Some financial advice would have you quit your barista-made coffee in order to save money.
But how do you actually make your coffee habit work to your advantage? Save money while you’re at it.
You’ve heard of apps like Raiz (formerly Acorns) or ING or Bank Australia that ‘round up’ leftover change from small purchases and put them either into your savings account or an investment.
But this loose change could be put to even better use in a savings fund that’s steadily building over the course of your working life: your superannuation fund.
Related story: 17 tiny changes that will save you more than $16,000 a year
FairVine, a super fund designed specifically for Australian women, has created a roundup-style feature that tucks small amounts of money away into your super.
While most people dismiss super as something to worry about later, the sooner you pay attention to it the bigger difference it will make to your savings down the track, FairVine head of customer experience Rachel Hamlen said.
“When it comes to saving money into your super, every little bit helps. Even the loose change you get back from everyday purchases,” she told Yahoo Finance.
Putting the money in your super fund could mean more bang for your buck, too: where the interest rate on a savings might only be 2 or 2.5 per cent at the most, super funds will typically deliver returns at 8 to 9 per cent on average every year.
Over decades, that loose change can make a huge difference.
How much would I save using roundups with my super?
If you started at 30 years old, contributing $5 a day to your super would mean you’d have an extra $104,976 at retirement, according to FairVine’s analysis.
“You also get a tax deduction for these contributions,” added Hamlen. And if you reinvested that deduction, you’d be rewarded for it.
“Using the same example as above, on an $80,000 salary, you would get a $630 back each year.
“If you reinvested that refund back into your super, the impact on your retirement savings goes from $104,796 to $140,391!”
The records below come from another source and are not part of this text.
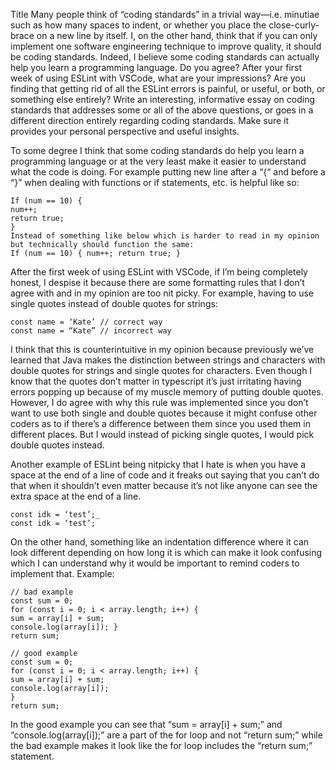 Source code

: Title
Many people think of “coding standards” in a trivial way—i.e. minutiae such as how many spaces to indent, or whether you place the close-curly-brace on a new line by itself. I, on the other hand, think that if you can only implement one software engineering technique to improve quality, it should be coding standards. Indeed, I believe some coding standards can actually help you learn a programming language. Do you agree? After your first week of using ESLint with VSCode, what are your impressions? Are you finding that getting rid of all the ESLint errors is painful, or useful, or both, or something else entirely? Write an interesting, informative essay on coding standards that addresses some or all of the above questions, or goes in a different direction entirely regarding coding standards. Make sure it provides your personal perspective and useful insights.

To some degree I think that some coding standards do help you learn a programming language or at the very least make it easier to understand what the code is doing. For example putting new line after a “{“ and before a “}” when dealing with functions or if statements, etc. is helpful like so: 
```
If (num == 10) {
num++;
return true;
}
Instead of something like below which is harder to read in my opinion but technically should function the same:
If (num == 10) { num++; return true; }
```
After the first week of using ESLint with VSCode, if I’m being completely honest, I despise it because there are some formatting rules that I don’t agree with and in my opinion are too nit picky. For example, having to use single quotes instead of double quotes for strings:
```
const name = ‘Kate’ // correct way
const name = “Kate” // incorrect way
```
I think that this is counterintuitive in my opinion because previously we’ve learned that Java makes the distinction between strings and characters with double quotes for strings and single quotes for characters. Even though I know that the quotes don’t matter in typescript it’s just irritating having errors popping up because of my muscle memory of putting double quotes. However, I do agree with why this rule was implemented since you don’t want to use both single and double quotes because it might confuse other coders as to if there’s a difference between them since you used them in different places. But I would instead of picking single quotes, I would pick double quotes instead.

Another example of ESLint being nitpicky that I hate is when you have a space at the end of a line of code and it freaks out saying that you can’t do that when it shouldn’t even matter because it’s not like anyone can see the extra space at the end of a line. 
```
const idk = ‘test’;_
const idk = ‘test’;
```
On the other hand, something like an indentation difference where it can look different depending on how long it is which can make it look confusing which I can understand why it would be important to remind coders to implement that. 
Example:
```
// bad example
const sum = 0;
for (const i = 0; i < array.length; i++) {
sum = array[i] + sum;
console.log(array[i]); }
return sum;

// good example
const sum = 0;
for (const i = 0; i < array.length; i++) {
sum = array[i] + sum;
console.log(array[i]);
}
return sum;
```
In the good example you can see that “sum = array[i] + sum;” and “console.log(array[i]);” are a part of the for loop and not “return sum;” while the bad example makes it look like the for loop includes the “return sum;” statement. 

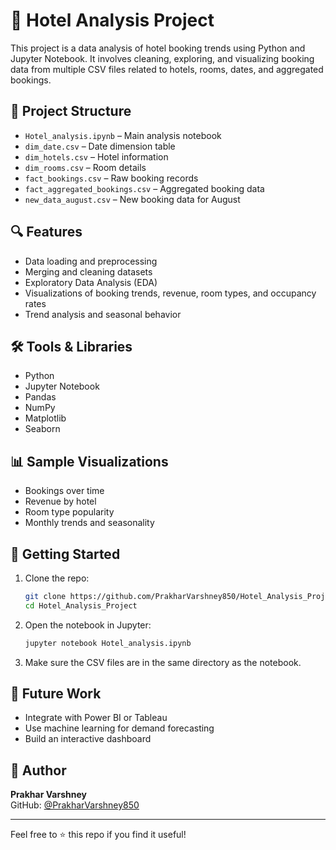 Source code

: # 🏨 Hotel Analysis Project

This project is a data analysis of hotel booking trends using Python and Jupyter Notebook. It involves cleaning, exploring, and visualizing booking data from multiple CSV files related to hotels, rooms, dates, and aggregated bookings.

## 📁 Project Structure

- `Hotel_analysis.ipynb` – Main analysis notebook
- `dim_date.csv` – Date dimension table
- `dim_hotels.csv` – Hotel information
- `dim_rooms.csv` – Room details
- `fact_bookings.csv` – Raw booking records
- `fact_aggregated_bookings.csv` – Aggregated booking data
- `new_data_august.csv` – New booking data for August

## 🔍 Features

- Data loading and preprocessing
- Merging and cleaning datasets
- Exploratory Data Analysis (EDA)
- Visualizations of booking trends, revenue, room types, and occupancy rates
- Trend analysis and seasonal behavior

## 🛠️ Tools & Libraries

- Python
- Jupyter Notebook
- Pandas
- NumPy
- Matplotlib
- Seaborn

## 📊 Sample Visualizations

- Bookings over time
- Revenue by hotel
- Room type popularity
- Monthly trends and seasonality

## 🚀 Getting Started

1. Clone the repo:
   ```bash
   git clone https://github.com/PrakharVarshney850/Hotel_Analysis_Project.git
   cd Hotel_Analysis_Project
   ```

2. Open the notebook in Jupyter:
   ```bash
   jupyter notebook Hotel_analysis.ipynb
   ```

3. Make sure the CSV files are in the same directory as the notebook.

## 📝 Future Work

- Integrate with Power BI or Tableau
- Use machine learning for demand forecasting
- Build an interactive dashboard

## 🙌 Author

**Prakhar Varshney**  
GitHub: [@PrakharVarshney850](https://github.com/PrakharVarshney850)

---

Feel free to ⭐ this repo if you find it useful!
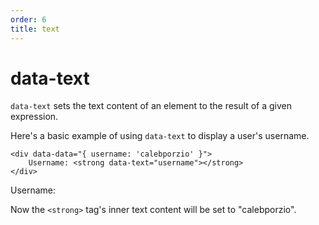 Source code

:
 ```yaml
---
order: 6
title: text
---
```


# data-text

`data-text` sets the text content of an element to the result of a given expression.

Here's a basic example of using `data-text` to display a user's username.

```alpine
<div data-data="{ username: 'calebporzio' }">
    Username: <strong data-text="username"></strong>
</div>
```

<!-- START_VERBATIM -->
<div class="demo">
    <div data-data="{ username: 'calebporzio' }">
        Username: <strong data-text="username"></strong>
    </div>
</div>
<!-- END_VERBATIM -->

Now the `<strong>` tag's inner text content will be set to "calebporzio".
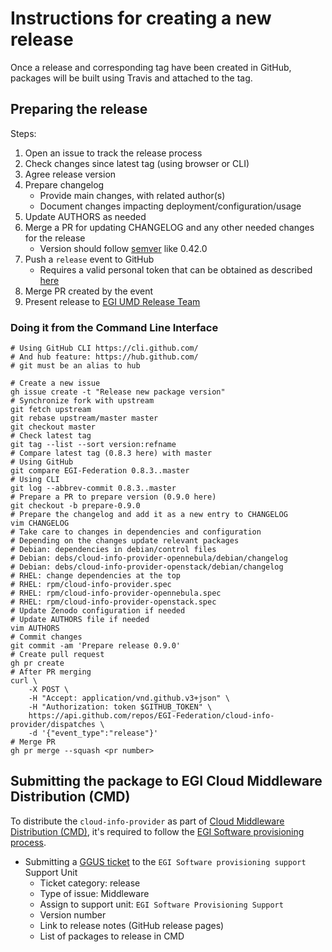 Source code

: # Instructions for creating a new release

Once a release and corresponding tag have been created in GitHub, packages will
be built using Travis and attached to the tag.

## Preparing the release

Steps:

1. Open an issue to track the release process
1. Check changes since latest tag (using browser or CLI)
1. Agree release version
1. Prepare changelog
   - Provide main changes, with related author(s)
   - Document changes impacting deployment/configuration/usage
1. Update AUTHORS as needed
1. Merge a PR for updating CHANGELOG and any other needed
   changes for the release
   - Version should follow [semver](https://semver.org/) like 0.42.0
1. Push a `release` event to GitHub
   - Requires a valid personal token that can be obtained as described
     [here](https://docs.github.com/en/free-pro-team@latest/github/authenticating-to-github/creating-a-personal-access-token)
1. Merge PR created by the event
1. Present release to [EGI UMD Release Team](https://wiki.egi.eu/wiki/URT)

### Doing it from the Command Line Interface

```console
# Using GitHub CLI https://cli.github.com/
# And hub feature: https://hub.github.com/
# git must be an alias to hub

# Create a new issue
gh issue create -t "Release new package version"
# Synchronize fork with upstream
git fetch upstream
git rebase upstream/master master
git checkout master
# Check latest tag
git tag --list --sort version:refname
# Compare latest tag (0.8.3 here) with master
# Using GitHub
git compare EGI-Federation 0.8.3..master
# Using CLI
git log --abbrev-commit 0.8.3..master
# Prepare a PR to prepare version (0.9.0 here)
git checkout -b prepare-0.9.0
# Prepare the changelog and add it as a new entry to CHANGELOG
vim CHANGELOG
# Take care to changes in dependencies and configuration
# Depending on the changes update relevant packages
# Debian: dependencies in debian/control files
# Debian: debs/cloud-info-provider-opennebula/debian/changelog
# Debian: debs/cloud-info-provider-openstack/debian/changelog
# RHEL: change dependencies at the top
# RHEL: rpm/cloud-info-provider.spec
# RHEL: rpm/cloud-info-provider-opennebula.spec
# RHEL: rpm/cloud-info-provider-openstack.spec
# Update Zenodo configuration if needed
# Update AUTHORS file if needed
vim AUTHORS
# Commit changes
git commit -am 'Prepare release 0.9.0'
# Create pull request
gh pr create
# After PR merging
curl \
    -X POST \
    -H "Accept: application/vnd.github.v3+json" \
    -H "Authorization: token $GITHUB_TOKEN" \
    https://api.github.com/repos/EGI-Federation/cloud-info-provider/dispatches \
    -d '{"event_type":"release"}'
# Merge PR
gh pr merge --squash <pr number>
```

## Submitting the package to EGI Cloud Middleware Distribution (CMD)

To distribute the `cloud-info-provider` as part of
[Cloud Middleware Distribution (CMD)](https://wiki.egi.eu/wiki/EGI_Cloud_Middleware_Distribution),
it's required to follow the
[EGI Software provisioning process](https://wiki.egi.eu/wiki/EGI_Software_Provisioning).

- Submitting a [GGUS ticket](https://ggus.eu/?mode=ticket_submit) to the
  `EGI Software provisioning support` Support Unit
  - Ticket category: release
  - Type of issue: Middleware
  - Assign to support unit: `EGI Software Provisioning Support`
  - Version number
  - Link to release notes (GitHub release pages)
  - List of packages to release in CMD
“It's a unique, set-and-forget system that ensures you're continuously making contributions to your super without having to think about it,” said Hamlen.
The RoundUps feature is a free feature that comes with being a FairVine superannuation member.
While FairVine is designed with the Australian woman in mind, as her career is often interrupted by caregiver duties, the super fund is open to all people.
FairVine’s additional features – such as cashback when shopping with some major brands, zero fees on parental leave, zero fees for balances under $5,000, and no fees for splitting balances during separation – work just as well for men.
In particular, FairVine works particularly well for those with non-traditional work patterns such as those performing stay-at-home duties, those working in the gig economy or self-employed, FairVine’s head of communications Jenneth Orantia told Yahoo Finance.